Do Not Sell My Personal Information: We do not and will not sell your personal information. To exercise your California privacy rights, submit a request via our privacy contact form.


16. Data Portability and Export

You may export your data at any time:

  • Available formats: JSON, CSV, PDF
  • Includes: All clinical notes, patient data, account information, and usage history
  • Export initiated through account settings or by submitting a request via our privacy contact form
  • Exports provided within 30 days of request
  • You may request exports up to once per month without charge


17. Third-Party Services and Links

Our Services may contain links to third-party websites or integrate with third-party services (e.g., EHR systems, billing platforms). We are not responsible for the privacy practices of these third parties. We recommend reviewing their privacy policies before providing information. Third-party services that access PHI are required to sign BAAs with us.


18. Business Transfers and Corporate Changes

If Joyera is involved in a merger, acquisition, bankruptcy, or sale of assets:

  • We will notify you at least 30 days before your information is transferred
  • The acquiring entity must maintain the same privacy protections
  • You will have the option to delete your data before transfer
  • HIPAA protections will continue to apply to PHI
  • You may terminate your account if you object to the transfer


19. Changes to Privacy Policy

We may update this Privacy Policy to reflect changes in our practices, legal requirements, or Services. Material changes will be communicated via:

  • Email notification at least 30 days before effective date
  • Prominent notice in the Services
  • Updated "Last Updated" date at top of this page

Continued use after changes constitute acceptance. If you do not agree to changes, you must stop using the Services and may request deletion of your data.

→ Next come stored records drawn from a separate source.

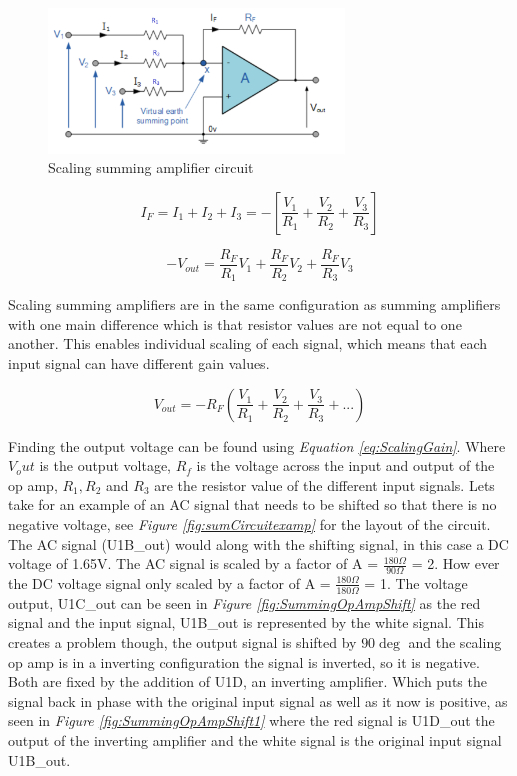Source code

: \begin{figure}[h]
    \centering
    \includegraphics[width=0.70\textwidth]{graphics/SummingOpAmp.png}
    \caption{Scaling summing amplifier circuit \cite{noauthor_summing_2013}}
    \label{fig:SummingOpAmp}
\end{figure}


\begin{equation}
    I_F = I_1 + I_2 + I_3 = -[\frac{V_1}{R_{1}} + \frac{V_2}{R_{2}} + \frac{V_3}{R_{3}}]
\end{equation}


$$-V_{out} = \frac{R_F}{R_{1}}V_1 +\frac{R_F}{R_{2}}V_2 +\frac{R_F}{R_{3}}V_3$$

Scaling summing amplifiers are in the same configuration as summing amplifiers with one main difference which is that resistor values are not equal to one another.
This enables individual scaling of each signal, which means that each input signal can have different gain values.

\begin{equation}
    V_{out} = -R_F(\frac{V_1}{R_{1}} +\frac{V_2}{R_{2}} +\frac{V_3}{R_{3}} + ...)
    \label{eq:ScalingGain}
\end{equation}

Finding the output voltage can be found using \textit{Equation \ref{eq:ScalingGain}}.
Where $V_out$ is the output voltage, $R_f$ is the voltage across the input and output of the op amp, $R_1, R_2$ and $R_3$ are the resistor value of the different input signals.
Lets take for an example of an AC signal that needs to be shifted so that there is no negative voltage, see \textit{Figure \ref{fig:sumCircuitexamp}} for the layout of the circuit.
The AC signal (U1B\_out) would along with the shifting signal, in this case a DC voltage of 1.65V.
The AC signal is scaled by a factor of A = $\frac{180\Omega}{90\Omega}$ = 2.
How ever the DC voltage signal only scaled by a factor of A = $\frac{180\Omega}{180\Omega}$ = 1.
The voltage output, U1C\_out can be seen in \textit{Figure \ref{fig:SummingOpAmpShift}} as the red signal and the input signal, U1B\_out is represented by the white signal.
This creates a problem though, the output signal is shifted by $90\deg$ and the scaling op amp is in a inverting configuration the signal is inverted, so it is negative.
Both are fixed by the addition of U1D, an inverting amplifier.
Which puts the signal back in phase with the original input signal as well as it now is positive, as seen in \textit{Figure \ref{fig:SummingOpAmpShift1}} where the red signal is U1D\_out the output of the inverting amplifier and the white signal is the original input signal U1B\_out.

20. Contact Us and Privacy Officer

For questions, concerns, or to exercise your privacy rights, contact our Privacy Officer:

Submit a Privacy Request


Response Time: Within 30 days for HIPAA requests; within 45 days for state privacy law requests


You also have the right to file a complaint with:

  • HHS Office for Civil Rights: For HIPAA violations (www.hhs.gov/ocr/privacy/hipaa/complaints)
  • State Attorney General: For state privacy law violations
  • California Attorney General: For CCPA violations (oag.ca.gov)


We will not retaliate against you for filing a complaint.